(Data items)
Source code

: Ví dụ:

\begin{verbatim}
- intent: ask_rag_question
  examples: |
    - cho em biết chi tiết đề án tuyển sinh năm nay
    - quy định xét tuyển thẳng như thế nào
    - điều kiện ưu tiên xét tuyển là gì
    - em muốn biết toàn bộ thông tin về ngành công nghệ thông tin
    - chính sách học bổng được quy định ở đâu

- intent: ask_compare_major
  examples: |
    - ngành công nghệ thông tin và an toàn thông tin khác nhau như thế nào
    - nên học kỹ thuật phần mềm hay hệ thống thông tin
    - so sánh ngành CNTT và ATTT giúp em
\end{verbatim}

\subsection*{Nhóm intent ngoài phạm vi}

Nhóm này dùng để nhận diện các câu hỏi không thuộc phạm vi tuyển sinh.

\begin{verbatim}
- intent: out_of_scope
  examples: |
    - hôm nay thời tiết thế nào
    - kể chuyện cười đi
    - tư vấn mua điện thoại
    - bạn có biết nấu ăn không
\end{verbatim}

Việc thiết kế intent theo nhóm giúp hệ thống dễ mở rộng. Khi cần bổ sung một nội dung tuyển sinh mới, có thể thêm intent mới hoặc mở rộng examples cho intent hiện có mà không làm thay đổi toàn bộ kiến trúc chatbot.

◆ Your task ◆
Each line of the data that holds "giúp" should be copied.

◆ Written answer ◆
    - so sánh ngành CNTT và ATTT giúp em
Việc thiết kế intent theo nhóm giúp hệ thống dễ mở rộng. Khi cần bổ sung một nội dung tuyển sinh mới, có thể thêm intent mới hoặc mở rộng examples cho intent hiện có mà không làm thay đổi toàn bộ kiến trúc chatbot.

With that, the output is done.